The sound of Beefheart's unaccompanied and uncompromising vocal on The Dust Blows Forward was the first thing that caught his attention.
"What I liked about it was, he's kind of singing it, although it's not in pitch, and it's a really interesting way of vocalising," he says. "But the challenge I faced was stretching this piece that's two minutes long on the album into a work that lasts 12 minutes. I didn't want to just pad it out. I wanted to stay close to the spirit of the original."
He was helped by the possibilities offered by another new experience: writing for French horn. The McFalls line-up for Freak Out, which takes its name from a classic Zappa album, pitches Alec Frank-Gemmill, principal horn with the Scottish Chamber Orchestra, alongside McFalls regulars, cellist Su-a Lee, violist Brian Schiele, violinist Robert McFall and Rick Standley (playing bass guitar here) as well as jazz drummer Stuart Brown and percussionists Iain Sandilands and Tom Hunter.
"Alec's a pretty monstrous player and he's been really helpful," says Harrison. "I'd never written for a line-up like this before at all but it turned out to be a treat because the French horn, for me, has a rustic quality that fits in really well with the words of The Dust Blows Forwards. I became really immersed in the poem and could recite it from memory fairly quickly, and it suggests a lot of images of Americana, such as the smokestacks, and the desperation of Beefheart's youth living in the desert."

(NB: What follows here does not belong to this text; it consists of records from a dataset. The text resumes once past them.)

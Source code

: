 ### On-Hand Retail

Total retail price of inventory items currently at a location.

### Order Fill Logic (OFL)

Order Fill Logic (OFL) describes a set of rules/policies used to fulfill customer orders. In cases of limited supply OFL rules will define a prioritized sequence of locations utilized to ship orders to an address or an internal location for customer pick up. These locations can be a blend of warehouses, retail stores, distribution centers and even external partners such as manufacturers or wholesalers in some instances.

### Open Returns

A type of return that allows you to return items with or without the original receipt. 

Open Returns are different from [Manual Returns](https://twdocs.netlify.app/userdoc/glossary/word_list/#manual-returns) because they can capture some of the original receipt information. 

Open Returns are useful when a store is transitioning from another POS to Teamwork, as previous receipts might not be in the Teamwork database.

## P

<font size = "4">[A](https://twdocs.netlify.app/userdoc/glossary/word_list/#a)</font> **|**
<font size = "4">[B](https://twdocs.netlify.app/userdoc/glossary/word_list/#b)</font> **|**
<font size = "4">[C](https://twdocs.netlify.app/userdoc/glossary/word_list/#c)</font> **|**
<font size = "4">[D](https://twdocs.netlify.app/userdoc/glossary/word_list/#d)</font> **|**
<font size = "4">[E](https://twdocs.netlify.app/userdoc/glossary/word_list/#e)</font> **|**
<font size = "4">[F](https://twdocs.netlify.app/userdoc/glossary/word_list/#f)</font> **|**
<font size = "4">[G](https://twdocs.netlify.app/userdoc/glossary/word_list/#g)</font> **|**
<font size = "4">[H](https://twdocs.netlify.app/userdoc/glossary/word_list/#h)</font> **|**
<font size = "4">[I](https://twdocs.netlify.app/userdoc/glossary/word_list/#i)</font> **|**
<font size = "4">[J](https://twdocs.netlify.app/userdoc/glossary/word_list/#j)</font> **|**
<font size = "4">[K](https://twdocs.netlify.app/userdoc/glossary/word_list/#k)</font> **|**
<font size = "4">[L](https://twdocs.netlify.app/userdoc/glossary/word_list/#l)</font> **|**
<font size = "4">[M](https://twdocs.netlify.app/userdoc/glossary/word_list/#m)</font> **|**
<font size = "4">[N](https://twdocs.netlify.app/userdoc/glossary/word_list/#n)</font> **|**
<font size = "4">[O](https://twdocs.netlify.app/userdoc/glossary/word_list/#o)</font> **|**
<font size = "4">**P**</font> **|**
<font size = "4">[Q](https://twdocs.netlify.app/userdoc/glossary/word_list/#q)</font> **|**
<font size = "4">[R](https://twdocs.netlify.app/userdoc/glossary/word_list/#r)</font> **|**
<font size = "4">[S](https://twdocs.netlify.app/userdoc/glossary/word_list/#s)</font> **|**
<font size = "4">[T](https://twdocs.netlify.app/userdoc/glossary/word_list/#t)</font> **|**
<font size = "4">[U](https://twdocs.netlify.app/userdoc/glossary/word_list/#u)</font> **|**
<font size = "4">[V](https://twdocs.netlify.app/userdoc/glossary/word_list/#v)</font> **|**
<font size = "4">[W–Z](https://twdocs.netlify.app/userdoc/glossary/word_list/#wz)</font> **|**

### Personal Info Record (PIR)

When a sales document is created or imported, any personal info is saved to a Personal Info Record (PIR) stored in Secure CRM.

Harrison has, he concedes, taken some liberties in constructing a piece in four sections from the 25 lines of speech on the original recording, and will be bringing the good Captain back from the dead so that the ensemble can play with and around him as he delivers The Dust Blows Forward over the sound system.

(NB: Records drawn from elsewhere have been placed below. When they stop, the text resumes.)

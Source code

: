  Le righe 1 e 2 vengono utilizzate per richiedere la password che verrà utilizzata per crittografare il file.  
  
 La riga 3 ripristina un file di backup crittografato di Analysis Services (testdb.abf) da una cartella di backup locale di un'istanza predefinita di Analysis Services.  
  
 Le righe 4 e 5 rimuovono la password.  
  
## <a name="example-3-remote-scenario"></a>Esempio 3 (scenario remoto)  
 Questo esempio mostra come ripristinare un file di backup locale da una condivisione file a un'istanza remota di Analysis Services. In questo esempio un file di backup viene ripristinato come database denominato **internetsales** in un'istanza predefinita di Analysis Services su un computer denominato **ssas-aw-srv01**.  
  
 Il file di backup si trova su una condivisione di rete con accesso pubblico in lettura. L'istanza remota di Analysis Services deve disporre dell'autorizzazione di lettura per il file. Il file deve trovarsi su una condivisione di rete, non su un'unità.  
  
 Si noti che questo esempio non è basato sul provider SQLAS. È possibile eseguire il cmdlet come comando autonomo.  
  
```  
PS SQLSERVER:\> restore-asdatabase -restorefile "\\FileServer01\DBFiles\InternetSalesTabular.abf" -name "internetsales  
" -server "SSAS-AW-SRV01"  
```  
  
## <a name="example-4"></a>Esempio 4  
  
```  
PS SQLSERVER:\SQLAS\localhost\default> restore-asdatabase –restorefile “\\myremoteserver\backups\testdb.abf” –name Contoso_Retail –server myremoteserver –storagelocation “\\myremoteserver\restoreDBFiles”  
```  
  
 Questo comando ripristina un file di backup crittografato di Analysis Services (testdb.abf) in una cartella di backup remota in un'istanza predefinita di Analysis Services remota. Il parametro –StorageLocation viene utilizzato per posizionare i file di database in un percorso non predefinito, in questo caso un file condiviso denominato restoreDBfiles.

"There are one or two moments where I've twisted the timbre of his voice but otherwise the original track is intact," he says. "I hope Beefheart himself would approve of what I've done because there's a lot of room for improvisation, as well as a healthy dose of electronics, and although it has been a challenge for me, the piece itself is, I think, a lot of fun."
It's also some distance musically from the album Harrison is concerned with as we speak. On retreat in Caithness, he's got his head stuck into the Great American Songbook and is finally laying down the solo piano album that he's been procrastinating over for the past three or four years. With the luxury of a full week in a studio, as opposed to the jazz musician's usual lot of a day or two, he's been able to spend time examining each song.
"It has a practical side in that I really need something I can sell at gigs, a kind of calling card, if you like," he says. "But I've been able to find some lesser known standards and different ways of approaching ones I already knew, so it will be familiar and yet not so familiar."
McFall's Chamber Freak Out is at Brunton Theatre, Musselburgh, tonight, and reviewed on page 16.